Step 1: Obtain Parts
1 2"x1/2" Mending Brace
2 1"x1/2" Corner Braces
2 Hose Clamps of appropriate size for the upper shaft of your trekking pole (smaller the better)
Some Gasket Material (I found this rubbery pipe mending stuff in my closet, but I imagine an old bicycle tire inner-tube would work well)
1 3/4" long Screw
1 3/4" long Thumb Screw
2 Lock Nuts
6 or more Nylon Washers
All Screws, Nuts and Washers are 1/4"x20 thread.
Step 2: Assemble
Start by attaching the three braces as shown with the non-thumb screw, four nylon washers, and a lock nut. Don't tighten the lock nut all the way down. Leave it loose enough that you can rotate the mending brace, but tight enough that it will stay where you put it.
Next, attach the thumb screw to the other hole of the mending brace with the other lock nut and at least one washer on either side of the brace. Orient the screw so it is facing the opposite direction of the first screw, unlike in the photo (so that the first screw doesn't get in the way of the camera). Tighten similarly.
Step 3: Mount
Next, slide a hose clamp all the way up to the handle, then place the mount against the gasket stuff so that the mount is sticking out on the left (right if you're left handed) side of the handle (from a 1st person perspective), place one of the gasket pieces over the top flange, slide the hose clamp over it, and tighten just enough to get it to stay. Repeat for the lower half and adjust until the mount is in the right spot.

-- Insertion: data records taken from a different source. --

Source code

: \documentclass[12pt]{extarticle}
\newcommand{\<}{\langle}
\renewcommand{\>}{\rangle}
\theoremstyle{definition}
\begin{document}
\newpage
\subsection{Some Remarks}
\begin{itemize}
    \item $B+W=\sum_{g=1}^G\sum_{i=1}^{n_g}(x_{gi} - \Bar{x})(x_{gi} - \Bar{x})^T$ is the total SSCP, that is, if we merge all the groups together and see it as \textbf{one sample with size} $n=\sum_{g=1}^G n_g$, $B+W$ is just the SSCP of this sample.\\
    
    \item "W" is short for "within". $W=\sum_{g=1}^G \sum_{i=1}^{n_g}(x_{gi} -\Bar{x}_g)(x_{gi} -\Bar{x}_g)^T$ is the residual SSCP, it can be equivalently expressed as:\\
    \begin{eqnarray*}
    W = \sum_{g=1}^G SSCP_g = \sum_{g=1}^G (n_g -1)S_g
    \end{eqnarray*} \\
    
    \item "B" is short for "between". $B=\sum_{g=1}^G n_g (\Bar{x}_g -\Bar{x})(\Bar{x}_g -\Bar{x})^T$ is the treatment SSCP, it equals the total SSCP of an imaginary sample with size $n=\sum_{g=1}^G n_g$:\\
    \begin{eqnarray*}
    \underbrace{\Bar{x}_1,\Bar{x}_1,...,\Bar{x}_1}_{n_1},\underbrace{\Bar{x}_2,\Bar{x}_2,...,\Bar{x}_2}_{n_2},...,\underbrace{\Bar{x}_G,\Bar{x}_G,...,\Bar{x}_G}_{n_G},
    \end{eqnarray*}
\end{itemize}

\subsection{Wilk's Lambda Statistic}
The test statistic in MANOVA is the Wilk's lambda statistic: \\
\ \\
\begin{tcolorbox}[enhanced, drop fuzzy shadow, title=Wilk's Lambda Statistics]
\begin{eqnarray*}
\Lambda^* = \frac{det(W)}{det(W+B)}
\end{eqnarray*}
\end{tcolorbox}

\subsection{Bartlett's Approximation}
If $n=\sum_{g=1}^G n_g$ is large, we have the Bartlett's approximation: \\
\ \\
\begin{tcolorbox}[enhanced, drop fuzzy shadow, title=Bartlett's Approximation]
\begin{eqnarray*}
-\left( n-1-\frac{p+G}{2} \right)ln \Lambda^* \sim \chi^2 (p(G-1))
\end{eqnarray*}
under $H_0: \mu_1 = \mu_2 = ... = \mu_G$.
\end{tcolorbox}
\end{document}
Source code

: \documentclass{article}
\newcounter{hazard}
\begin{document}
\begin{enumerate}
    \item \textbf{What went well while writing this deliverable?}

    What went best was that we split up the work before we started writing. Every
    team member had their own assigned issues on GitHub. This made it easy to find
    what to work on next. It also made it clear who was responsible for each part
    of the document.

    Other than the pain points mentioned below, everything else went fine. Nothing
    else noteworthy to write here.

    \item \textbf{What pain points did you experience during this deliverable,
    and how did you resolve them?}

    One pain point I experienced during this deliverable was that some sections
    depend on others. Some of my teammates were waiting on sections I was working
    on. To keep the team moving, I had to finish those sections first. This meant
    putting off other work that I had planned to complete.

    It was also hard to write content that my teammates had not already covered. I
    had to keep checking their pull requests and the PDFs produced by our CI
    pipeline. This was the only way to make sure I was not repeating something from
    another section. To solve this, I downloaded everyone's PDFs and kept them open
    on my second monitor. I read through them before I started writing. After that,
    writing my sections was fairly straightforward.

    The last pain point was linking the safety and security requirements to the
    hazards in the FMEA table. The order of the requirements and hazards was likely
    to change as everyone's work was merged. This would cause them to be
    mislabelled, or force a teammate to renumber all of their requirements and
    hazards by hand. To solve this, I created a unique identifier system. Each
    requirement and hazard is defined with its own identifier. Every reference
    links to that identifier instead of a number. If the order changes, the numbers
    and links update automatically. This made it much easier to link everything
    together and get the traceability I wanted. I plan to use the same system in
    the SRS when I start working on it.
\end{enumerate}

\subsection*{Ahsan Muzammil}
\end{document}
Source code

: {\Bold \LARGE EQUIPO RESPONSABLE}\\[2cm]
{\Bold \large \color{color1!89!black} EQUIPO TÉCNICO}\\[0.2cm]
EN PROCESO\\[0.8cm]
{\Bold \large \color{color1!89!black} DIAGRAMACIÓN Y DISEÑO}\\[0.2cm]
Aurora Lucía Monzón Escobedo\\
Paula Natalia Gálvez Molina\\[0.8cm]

Now tighten the hose clamps the rest of the way, but not so tight that you risk denting your trekking pole.
Mount your camera, loosen/tighten the lock nuts to taste, and you're done!
Step 4: Use
Admittedly this project isn't perfect compared to a real monopod. The mount is slightly wobbly when taking photos one-handed and there is no mechanism for tilt or pan. Still, my pictures are remarkably crisper using the monopod with both hands vs. freehand, especially with longer exposures. Also, since my camera is very light, I can drive the pole into the ground at slight angles if necessary.
Anyhoo, I hope you've enjoyed my first instructable. Happy shooting!